Count how many lines of the material hold "Hohenzollern". Respond with that number alone.

*** DATA EXTRACTS Section Begins ***

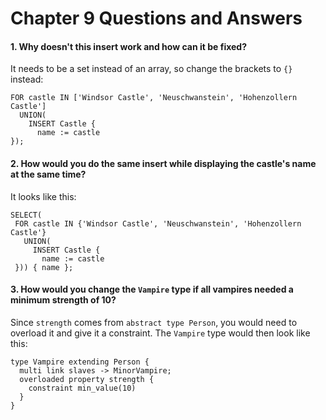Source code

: # Chapter 9 Questions and Answers

#### 1. Why doesn't this insert work and how can it be fixed?

It needs to be a set instead of an array, so change the brackets to `{}` instead:

```
FOR castle IN ['Windsor Castle', 'Neuschwanstein', 'Hohenzollern Castle']
  UNION(
    INSERT Castle {
      name := castle
});
```

#### 2. How would you do the same insert while displaying the castle's name at the same time?

It looks like this:

```
SELECT(
 FOR castle IN {'Windsor Castle', 'Neuschwanstein', 'Hohenzollern Castle'}
   UNION(
     INSERT Castle {
       name := castle
 })) { name };
 ```
 
#### 3. How would you change the `Vampire` type if all vampires needed a minimum strength of 10?

Since `strength` comes from `abstract type Person`, you would need to overload it and give it a constraint. The `Vampire` type would then look like this:

```
type Vampire extending Person {    
  multi link slaves -> MinorVampire;
  overloaded property strength {
    constraint min_value(10)
  }
}
```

*** DATA EXTRACTS Section Ends ***

◆ **ANSWER BOX**:
2